After a 13-month feud, a catastrophic economic collapse and in spite of demands for reforms required to unlock desperately needed aid, Lebanon’s politicians have finally agreed to a new government that suggests more of the same.
The formation of an administration, headed by the billionaire and two-time former prime minister, Najib Miqati, was on Friday met with relief but little enthusiasm by Lebanese people who had been desperate to stop the slide towards poverty and chaos, brought on by the standoff that had started in the weeks after the devastating explosion at Beirut port.
The explosion was hailed at the time as a moment of reckoning, but the political vacuum since had instead reaffirmed that Lebanon had become all but ungovernable, unable to deliver essential services, safeguard its economy or stem mass immigration that has hollowed its private and public sectors in record numbers this year.
Supporters of president Michel Aoun, a civil war general, who fled to Paris at the end of Lebanese civil war and returned 16 years ago, claimed he had secured enough support within a ministerial lineup put forward by Miqati to have significant influence over cabinet decisions. The establishment of the so-called blocking third in the 24 person cabinet – which included only one woman – had been the main sticking point in earlier attempts to name a government.
However, of more concern to many Lebanese is whether any administration can slow a precipitous slide that has bankrupted the country and impoverished close to half of its people. The Central Bank – the leadership of which is being heavily scrutinised by French government investigators – can no longer afford to subsidise imports of fuel and other essentials, and most residents have received no more than 10 hours of electricity a day since August.

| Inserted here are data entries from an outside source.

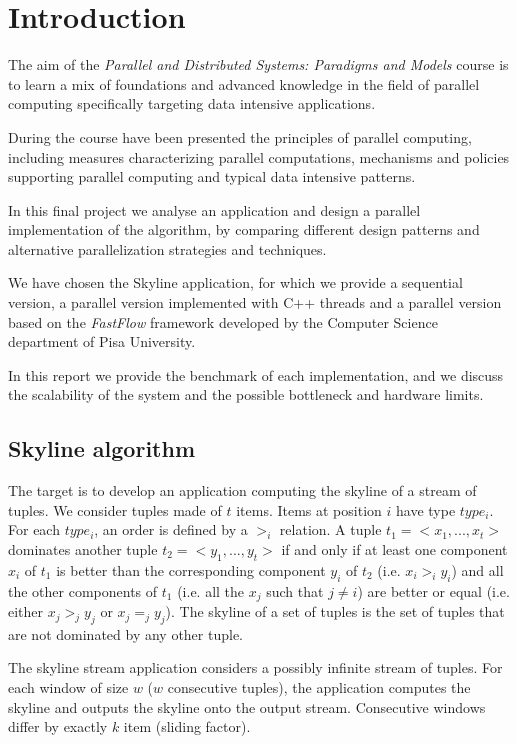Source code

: \section{Introduction}
The aim of the \textit{Parallel and Distributed Systems: Paradigms and Models} course is to learn a mix of foundations and advanced knowledge in the field of parallel computing specifically targeting data intensive applications. 

During the course have been presented the principles of parallel computing, including measures characterizing parallel computations, mechanisms and policies supporting parallel computing and typical data intensive patterns.

In this final project we analyse an application and design a parallel implementation of the algorithm, by comparing different design patterns and alternative parallelization strategies and techniques.

We have chosen the Skyline application, for which we provide a sequential version, a parallel version implemented with C++ threads and a parallel version based on the \textit{FastFlow} framework developed by the Computer Science department of Pisa University.

In this report we provide the benchmark of each implementation, and we discuss the scalability of the system and the possible bottleneck and hardware limits.

\subsection{Skyline algorithm}
The target is to develop an application computing the skyline of a stream of tuples. We consider tuples
made of $t$ items. Items at position $i$ have type $type_i$. For each $type_i$, an order is defined by a $>_i$ relation. A tuple $t_1 = <x_1, ... , x_t>$ dominates another tuple $t_2 = <y_1, ... , y_t>$ if and only if at least one component $x_i$ of $t_1$ is better than the corresponding component $y_i$ of $t_2$ (i.e. $x_i >_i y_i$) and all the other components of $t_1$ (i.e. all the $x_j$ such that $j \neq i$) are better or equal (i.e. either $x_j >_j y_j$ or $x_j =_j y_j$). The skyline of a set of tuples is the set of tuples that are not dominated by any other tuple.

The skyline stream application considers a possibly infinite stream of tuples. For each window of size $w$ ($w$ consecutive tuples), the application computes the skyline and outputs the skyline onto the output stream. Consecutive windows differ by exactly $k$ item (sliding factor).

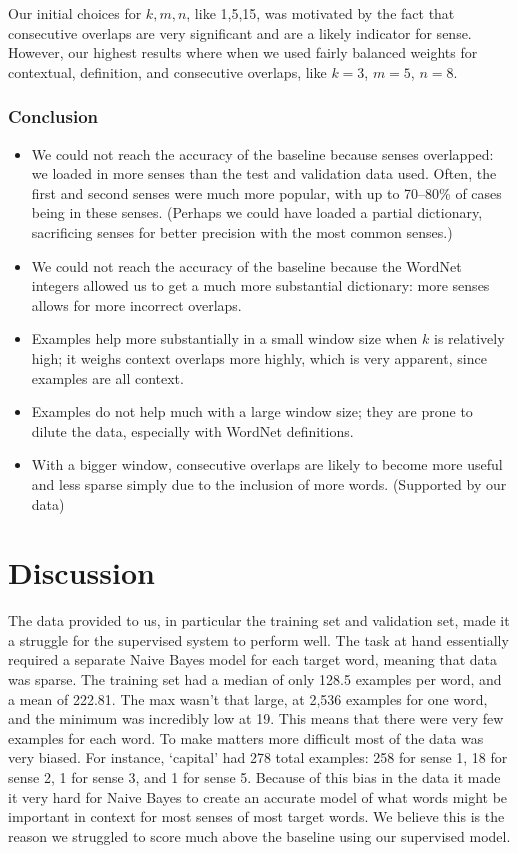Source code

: \documentclass{article}
\begin{document}
Our initial choices for $k,m,n$, like 1,5,15, was motivated by the fact that consecutive overlaps are very significant and are a likely indicator for sense. However, our highest results where when we used fairly balanced weights for contextual, definition, and consecutive overlaps, like $k=3$, $m=5$, $n=8$.

\subsubsection{Conclusion}

\begin{itemize}
\item We could not reach the accuracy of the baseline because senses overlapped: we loaded in more senses than the test and validation data used. Often, the first and second senses were much more popular, with up to 70--80\% of cases being in these senses. (Perhaps we could have loaded a partial dictionary, sacrificing senses for better precision with the most common senses.)
\item We could not reach the accuracy of the baseline because the WordNet integers allowed us to get a much more substantial dictionary: more senses allows for more incorrect overlaps.
\item Examples help more substantially in a small window size when $k$ is relatively high; it weighs context overlaps more highly, which is very apparent, since examples are all context.
\item Examples do not help much with a large window size; they are prone to dilute the data, especially with WordNet definitions.
\item With a bigger window, consecutive overlaps are likely to become more useful and less sparse simply due to the inclusion of more words. (Supported by our data)
\end{itemize}

\section{Discussion}

The data provided to us, in particular the training set and validation set, made it a struggle for the supervised system to perform well. The task at hand essentially required a separate Naive Bayes model for each target word, meaning that data was sparse. The training set had a median of only 128.5 examples per word, and a mean of 222.81. The max wasn't that large, at 2,536 examples for one word, and the minimum was incredibly low at 19. This means that there were very few examples for each word. To make matters more difficult most of the data was very biased. For instance, `capital' had 278 total examples: 258 for sense 1, 18 for sense 2, 1 for sense 3, and 1 for sense 5. Because of this bias in the data it made it very hard for Naive Bayes to create an accurate model of what words might be important in context for most senses of most target words. We believe this is the reason we struggled to score much above the baseline using our supervised model. 
\end{document}
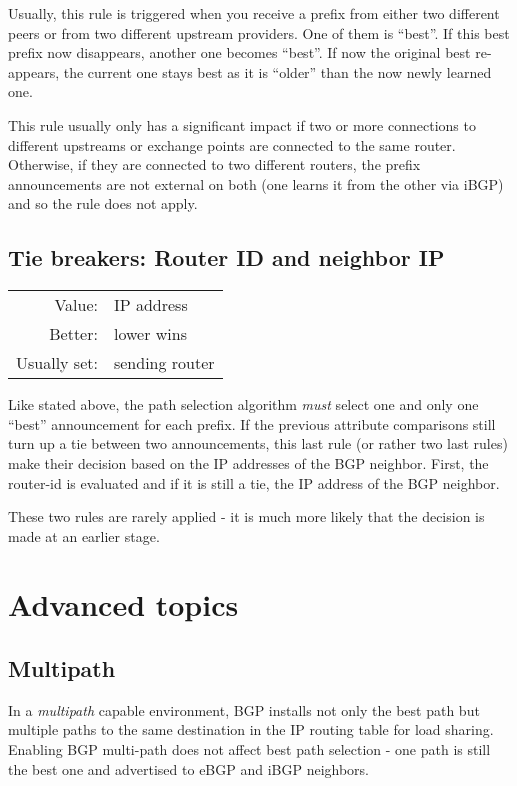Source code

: Usually, this rule is triggered when you receive a prefix from either two different peers or from two different upstream providers. One of them is ``best''. If this best prefix now disappears, another one becomes ``best''. If now the original best re-appears, the current one stays best as it is ``older'' than the now newly learned one.

This rule usually only has a significant impact if two or more connections to different upstreams or exchange points are connected to the same router. Otherwise, if they are connected to two different routers, the prefix announcements are not external on both (one learns it from the other via iBGP) and so the rule does not apply.

\subsection{Tie breakers: Router ID and neighbor IP}
\begin{tabular}{r p{\linewidth}}
Value: & IP address \\
Better: & lower wins \\
Usually set: &  sending router \\
\end{tabular}

Like stated above, the path selection algorithm \emph{must} select one and only one ``best'' announcement for each prefix. If the previous attribute comparisons still turn up a tie between two announcements, this last rule (or rather two last rules) make their decision based on the IP addresses of the BGP neighbor. First, the router-id is evaluated and if it is still a tie, the IP address of the BGP neighbor.

These two rules are rarely applied - it is much more likely that the decision is made at an earlier stage.

\section{Advanced topics}
\subsection{Multipath}
In a \emph{multipath} capable environment, BGP installs not only the best path but multiple paths to the same destination in the IP routing table for load sharing. Enabling BGP multi-path does not affect best path selection - one path is still the best one and advertised to eBGP and iBGP neighbors.

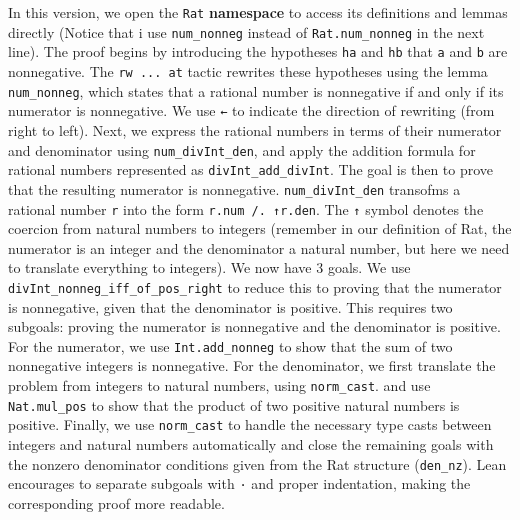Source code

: \begin{example}
In this version, we open the 
\lstinline[language=lean]|Rat| \textbf{namespace} to access its definitions and lemmas directly 
(Notice that i use \lstinline[language=lean]|num_nonneg| instead of 
\lstinline[language=lean]|Rat.num_nonneg| in the next line).
The proof begins by introducing the hypotheses \lstinline[language=lean]|ha| and \lstinline[language=lean]|hb|
that \lstinline[language=lean]|a| and \lstinline[language=lean]|b| are nonnegative.
The \lstinline[language=lean]|rw ... at| tactic rewrites these hypotheses using the lemma
\lstinline[language=lean]|num_nonneg|, which states that a rational number
is nonnegative if and only if its numerator is nonnegative. 
We use \lstinline[language=lean]|←| to indicate the direction of rewriting (from right to left).
Next, we express the rational numbers in terms of their numerator and denominator using
\lstinline[language=lean]|num_divInt_den|, and apply the addition formula
for rational numbers represented as \lstinline[language=lean]|divInt_add_divInt|.
The goal is then to prove that the resulting numerator is nonnegative.
\lstinline[language=lean]|num_divInt_den| transofms a rational number \lstinline[language=lean]|r| 
into the form \lstinline[language=lean]|r.num /. ↑r.den|. The \lstinline[language=lean]|↑| symbol denotes
the coercion from natural numbers to integers 
(remember in our definition of Rat, the numerator is an integer and the denominator a natural number, 
but here we need to translate everything to integers). 
We now have 3 goals.
We use \lstinline[language=lean]|divInt_nonneg_iff_of_pos_right| to reduce this to proving that the 
numerator is nonnegative, given that the denominator is positive.
This requires two subgoals: proving the numerator is nonnegative and the denominator is positive.
For the numerator, we use \lstinline[language=lean]|Int.add_nonneg|
to show that the sum of two nonnegative integers is nonnegative.
For the denominator, we first translate the problem from integers to natural numbers, using \lstinline[language=lean]|norm_cast|.
and use \lstinline[language=lean]|Nat.mul_pos| to show that the product of two positive natural numbers is positive.
Finally, we use \lstinline[language=lean]|norm_cast| to handle the necessary type casts between integers 
and natural numbers automatically and close the remaining goals with the 
nonzero denominator conditions given from the Rat structure (\lstinline[language=lean]|den_nz|).
Lean encourages to separate subgoals with \lstinline[language=lean]|·| and proper indentation, 
making the corresponding proof more readable.
\end{example}

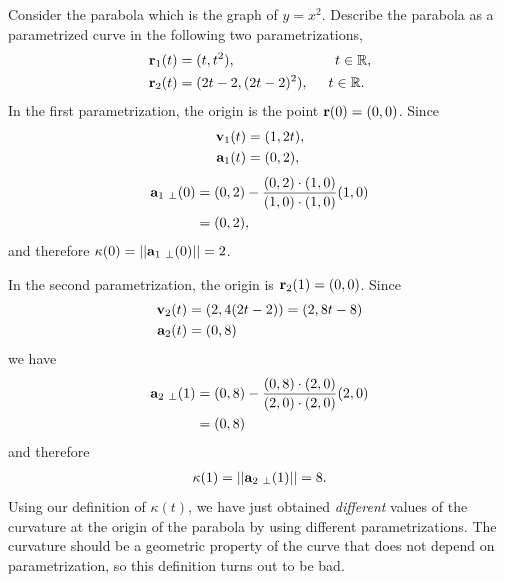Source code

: \documentclass[12pt,letterpaper,reqno]{article}
\numberwithin{equation}{section}
\newcommand{\R}{\ensuremath{\mathbb R}}
\newcommand{\bv}{{\bf v}}
\newcommand{\ba}{{\bf a}}
\newcommand{\bbr}{{\bf r}}
\begin{document}
{\begin{example}\label{ex:curvature_arb_bad_def}
Consider the parabola which is the graph of $y=x^2$. Describe the parabola as a parametrized curve in the following two  parametrizations,	
\begin{align*}
	\bbr_1(t)&=(t,t^2), \hspace{2.5cm} t \in \R, \\
	\bbr_2(t)&=(2t-2,(2t-2)^2), \hspace{0.5cm} t \in \R.
\end{align*}
In the first parametrization, the origin is the point $\bbr(0)=(0,0)$. Since
\begin{align*}
	\bv_1(t)&=(1,2t), \\
	\ba_1(t)&=(0,2),
\end{align*}
\begin{align*}
	\ba_{1 \ \perp}(0)&=(0,2)-\frac{(0,2)\cdot (1,0)}{(1,0)\cdot (1,0)}(1,0) \\
	&=(0,2),
\end{align*}
and therefore $\kappa(0)=||\ba_{1 \ \perp}(0)||=2$.

In the second parametrization, the origin is $\bbr_2(1)=(0,0)$. Since
\begin{align*}
	\bv_2(t)&=(2,4(2t-2))=(2,8t-8) \\
	\ba_2(t)&=(0,8) \\
\end{align*}
we have
\begin{align*}
	\ba_{2 \ \perp}(1)&=(0,8)-\frac{(0,8)\cdot (2,0)}{(2,0) \cdot (2,0)}(2,0) \\
	&=(0,8)
\end{align*}
and therefore
\begin{align*}
	\kappa(1)=||\ba_{2 \ \perp}(1)||=8.
\end{align*}
Using our definition of $\kappa(t)$, we have just obtained \emph{different} values of the curvature at the origin of the parabola by using different parametrizations. The curvature should be a geometric property of the curve that does not depend on parametrization, so this definition turns out to be bad. 
\end{example}

}
\end{document}
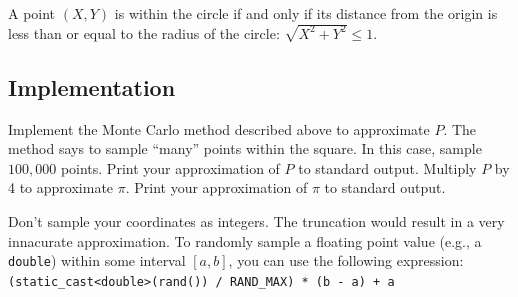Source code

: \documentclass{article}
\newenvironment{hint}
    {\begin{tcolorbox}[title=Hint,colframe=white!70!blue,colback=white]}
    {\end{tcolorbox}}
\begin{document}
A point $(X, Y)$ is within the circle if and only if its distance from the origin is less than or equal to the radius of the circle: $\sqrt{X^2 + Y^2} \leq 1$.

\subsection{Implementation}

Implement the Monte Carlo method described above to approximate $P$. The method says to sample ``many'' points within the square. In this case, sample $100{,}000$ points. Print your approximation of $P$ to standard output. Multiply $P$ by 4 to approximate $\pi$. Print your approximation of $\pi$ to standard output.

\begin{hint}
    Don't sample your coordinates as integers. The truncation would result in a very innacurate approximation. To randomly sample a floating point value (e.g., a \texttt{double}) within some interval $[a, b]$, you can use the following expression: \texttt{(static\_cast<double>(rand()) / RAND\_MAX) * (b - a) + a}
\end{hint}
\end{document}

Owners of neighbourhood generators, which had filled the gap left by the undergunned national grid, can either not afford or find diesel, creating widespread blackouts. Shortage of fuel at the bowsers has kept many Lebanese off the roads for months, crippling an economy already on its knees.
France had conditioned aid on a government lineup composed of technocrats that could administer reforms. An audit of the Central Bank and negotiations with the International Monetary Fund for a rescue package had been central to a reform push in a country widely considered one of the most corrupt in the world.
However, both demands had been stared down by political leaders. “They feared the consequences,” said Henry Khoury, a teacher who left Lebanon in April. “No one can sit in judgment of the other. They all abused the system.”
Miqati, who appeared emotional as he accepted the role of prime minister and pledged to lead the country from the abyss, is unlikely to win the support of regional heavyweight Saudi Arabia, which has disengaged from Lebanon and the Sunni politicians it had long backed.
Riyadh’s stance had been driven by its conviction that the powerful political bloc cum militia, Hezbollah, had veto over decisions. Aoun’s apparent satisfaction with the government and ongoing backing from Hezbollah is unlikely to change its thinking.